Moving on to a better DX

So one of my biggest pet peeves about developing web apps is the fact that after a bit of time spent developing, deploying, passing time, things will start to break down within the web app’s development life. For example, things like dependencies will break, databases will be out of sync, and deploying will work for one person while another will be stuck in onboarding hell. Maybe a bit of this is projection from years of working at various companies, some with smooth deployments and some with nightmarish deploys.

My first win here has come from Next.js (I’m still on version 12 as of this writing). Next.js has taken disparate tooling like Typescript, React, Tailwind, ES6 features, hot reloading, bundling (vite), and deploying and put all of them on auto-pilot. I have not thought much about how Next.js is doing this behind the scenes and that’s what’s great about it all. My current set up consists of Next.js for the front-end stack (with various dependencies for feature building like Tailwind and Next-Auth). For persistence, I’ve started using PlanetScale‘s database and DigitalOcean’s Spaces for storing images and in the future other media. Next.js is easily deployed on Vercel which I think has helped improve the DX overall.

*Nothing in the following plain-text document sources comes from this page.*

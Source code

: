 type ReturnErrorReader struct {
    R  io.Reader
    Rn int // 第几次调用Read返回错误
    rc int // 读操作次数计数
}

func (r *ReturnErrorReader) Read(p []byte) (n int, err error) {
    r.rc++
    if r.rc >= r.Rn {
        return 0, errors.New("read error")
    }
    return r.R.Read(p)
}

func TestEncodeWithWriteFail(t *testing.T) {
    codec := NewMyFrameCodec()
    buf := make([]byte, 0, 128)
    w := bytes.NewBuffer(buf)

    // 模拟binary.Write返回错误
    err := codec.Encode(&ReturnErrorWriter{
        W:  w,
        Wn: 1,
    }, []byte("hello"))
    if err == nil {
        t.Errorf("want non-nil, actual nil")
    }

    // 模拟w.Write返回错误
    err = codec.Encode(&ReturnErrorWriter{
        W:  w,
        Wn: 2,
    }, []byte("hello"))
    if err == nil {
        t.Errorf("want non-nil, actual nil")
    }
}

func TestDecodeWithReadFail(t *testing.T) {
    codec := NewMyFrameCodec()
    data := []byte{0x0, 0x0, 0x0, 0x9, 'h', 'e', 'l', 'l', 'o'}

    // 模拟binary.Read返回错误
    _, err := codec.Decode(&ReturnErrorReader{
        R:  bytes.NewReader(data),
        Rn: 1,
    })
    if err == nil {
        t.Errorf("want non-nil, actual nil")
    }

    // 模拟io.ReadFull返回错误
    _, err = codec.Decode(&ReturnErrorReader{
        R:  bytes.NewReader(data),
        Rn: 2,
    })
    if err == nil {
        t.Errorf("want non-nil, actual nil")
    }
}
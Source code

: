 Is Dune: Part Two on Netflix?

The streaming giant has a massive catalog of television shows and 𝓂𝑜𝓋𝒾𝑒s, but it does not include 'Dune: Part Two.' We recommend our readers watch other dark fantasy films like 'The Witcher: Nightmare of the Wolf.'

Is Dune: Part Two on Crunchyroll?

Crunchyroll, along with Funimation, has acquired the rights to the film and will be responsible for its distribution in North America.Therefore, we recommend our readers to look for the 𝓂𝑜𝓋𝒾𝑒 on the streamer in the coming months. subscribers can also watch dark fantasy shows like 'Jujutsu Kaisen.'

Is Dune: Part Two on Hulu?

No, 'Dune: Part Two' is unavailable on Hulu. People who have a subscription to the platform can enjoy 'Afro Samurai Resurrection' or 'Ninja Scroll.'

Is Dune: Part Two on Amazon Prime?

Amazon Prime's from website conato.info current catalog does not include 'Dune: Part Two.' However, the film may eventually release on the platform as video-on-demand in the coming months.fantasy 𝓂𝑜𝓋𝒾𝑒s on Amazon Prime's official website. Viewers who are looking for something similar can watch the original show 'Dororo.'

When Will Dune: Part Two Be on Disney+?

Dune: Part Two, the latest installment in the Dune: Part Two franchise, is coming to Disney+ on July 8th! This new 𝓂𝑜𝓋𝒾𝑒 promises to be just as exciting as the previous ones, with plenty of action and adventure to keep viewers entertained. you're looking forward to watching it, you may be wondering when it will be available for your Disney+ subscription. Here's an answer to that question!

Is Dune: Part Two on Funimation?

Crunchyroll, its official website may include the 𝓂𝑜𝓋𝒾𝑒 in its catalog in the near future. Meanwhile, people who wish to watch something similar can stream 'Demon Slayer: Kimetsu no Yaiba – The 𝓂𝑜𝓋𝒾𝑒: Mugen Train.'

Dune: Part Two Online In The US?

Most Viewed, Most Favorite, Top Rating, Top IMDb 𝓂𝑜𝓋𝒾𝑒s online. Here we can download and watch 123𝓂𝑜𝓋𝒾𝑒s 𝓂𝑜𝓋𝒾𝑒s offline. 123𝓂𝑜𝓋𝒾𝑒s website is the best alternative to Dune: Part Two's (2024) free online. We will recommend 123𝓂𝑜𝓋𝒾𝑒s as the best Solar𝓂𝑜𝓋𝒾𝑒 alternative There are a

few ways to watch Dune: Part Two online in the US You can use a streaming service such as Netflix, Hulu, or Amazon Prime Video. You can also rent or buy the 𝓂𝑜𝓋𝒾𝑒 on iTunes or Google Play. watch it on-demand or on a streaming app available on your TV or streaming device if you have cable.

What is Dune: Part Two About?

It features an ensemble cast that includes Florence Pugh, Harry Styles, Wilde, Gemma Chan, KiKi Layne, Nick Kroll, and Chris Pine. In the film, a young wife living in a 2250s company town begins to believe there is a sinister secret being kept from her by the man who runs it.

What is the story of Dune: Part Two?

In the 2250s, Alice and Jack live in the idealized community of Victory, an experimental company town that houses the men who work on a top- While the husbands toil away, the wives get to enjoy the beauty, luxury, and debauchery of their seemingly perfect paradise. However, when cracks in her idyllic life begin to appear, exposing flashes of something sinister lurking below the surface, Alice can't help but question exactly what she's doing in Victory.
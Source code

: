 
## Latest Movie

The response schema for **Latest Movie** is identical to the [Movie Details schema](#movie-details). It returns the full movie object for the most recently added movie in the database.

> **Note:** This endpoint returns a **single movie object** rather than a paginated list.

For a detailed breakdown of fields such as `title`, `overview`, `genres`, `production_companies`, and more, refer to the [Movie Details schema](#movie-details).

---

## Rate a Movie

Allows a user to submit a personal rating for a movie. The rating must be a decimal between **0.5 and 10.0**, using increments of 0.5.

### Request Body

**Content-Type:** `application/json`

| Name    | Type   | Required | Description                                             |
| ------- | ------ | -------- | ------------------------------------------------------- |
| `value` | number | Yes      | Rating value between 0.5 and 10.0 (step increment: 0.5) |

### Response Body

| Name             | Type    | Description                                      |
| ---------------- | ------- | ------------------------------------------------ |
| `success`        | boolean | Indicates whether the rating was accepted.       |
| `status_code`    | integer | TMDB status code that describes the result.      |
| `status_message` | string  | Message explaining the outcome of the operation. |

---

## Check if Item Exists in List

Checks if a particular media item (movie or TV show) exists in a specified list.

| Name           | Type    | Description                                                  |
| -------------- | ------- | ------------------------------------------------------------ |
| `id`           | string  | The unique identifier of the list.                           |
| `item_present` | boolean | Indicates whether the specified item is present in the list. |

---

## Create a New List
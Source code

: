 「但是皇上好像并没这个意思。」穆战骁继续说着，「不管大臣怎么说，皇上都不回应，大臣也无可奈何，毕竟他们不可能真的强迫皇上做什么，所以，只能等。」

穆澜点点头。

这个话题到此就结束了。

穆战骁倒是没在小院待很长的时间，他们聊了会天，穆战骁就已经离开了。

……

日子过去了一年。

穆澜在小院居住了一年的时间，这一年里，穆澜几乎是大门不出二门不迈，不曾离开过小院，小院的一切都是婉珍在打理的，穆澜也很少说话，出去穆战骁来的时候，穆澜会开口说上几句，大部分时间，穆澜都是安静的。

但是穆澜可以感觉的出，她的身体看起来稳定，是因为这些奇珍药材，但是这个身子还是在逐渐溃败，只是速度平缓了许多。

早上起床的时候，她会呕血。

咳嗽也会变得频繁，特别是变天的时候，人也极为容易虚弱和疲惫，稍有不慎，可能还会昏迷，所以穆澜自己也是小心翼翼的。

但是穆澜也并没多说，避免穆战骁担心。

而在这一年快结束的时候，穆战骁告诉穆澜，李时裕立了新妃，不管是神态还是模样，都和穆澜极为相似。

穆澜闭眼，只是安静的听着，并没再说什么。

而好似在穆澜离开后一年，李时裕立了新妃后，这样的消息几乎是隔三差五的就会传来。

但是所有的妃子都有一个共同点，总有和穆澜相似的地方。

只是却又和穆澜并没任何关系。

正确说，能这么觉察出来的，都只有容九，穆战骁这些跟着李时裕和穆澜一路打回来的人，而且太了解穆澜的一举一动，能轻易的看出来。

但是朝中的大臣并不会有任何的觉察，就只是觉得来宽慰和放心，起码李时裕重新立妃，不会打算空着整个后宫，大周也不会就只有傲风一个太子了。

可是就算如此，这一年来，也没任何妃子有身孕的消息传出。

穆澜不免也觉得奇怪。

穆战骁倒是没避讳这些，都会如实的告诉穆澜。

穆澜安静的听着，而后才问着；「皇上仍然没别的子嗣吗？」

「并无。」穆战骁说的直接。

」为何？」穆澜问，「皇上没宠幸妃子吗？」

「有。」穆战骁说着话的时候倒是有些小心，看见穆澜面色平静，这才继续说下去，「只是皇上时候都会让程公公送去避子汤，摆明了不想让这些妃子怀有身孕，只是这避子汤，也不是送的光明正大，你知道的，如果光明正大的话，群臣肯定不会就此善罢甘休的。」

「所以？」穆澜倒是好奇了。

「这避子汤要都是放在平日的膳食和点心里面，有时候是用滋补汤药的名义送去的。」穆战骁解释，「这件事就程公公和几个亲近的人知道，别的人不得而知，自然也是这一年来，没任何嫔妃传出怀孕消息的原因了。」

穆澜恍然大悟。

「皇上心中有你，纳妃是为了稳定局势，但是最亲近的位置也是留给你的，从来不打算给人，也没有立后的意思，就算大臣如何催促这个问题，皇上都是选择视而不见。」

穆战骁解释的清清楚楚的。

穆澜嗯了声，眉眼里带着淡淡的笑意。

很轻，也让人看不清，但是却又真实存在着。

What’s next for BoardSearch

I’m going to continue adding more keyboard features/spec support, slowly I’m adding features that I believe most users will care about. I’m currently struggling to balance new features along with marketing the site so new users can experience it.

The next big thing I’m working on for BoardSearch will be audio and video support on the keyboard pages to allow sharing what your keyboard sounds like and helping others figure out if it’s worth buying the board.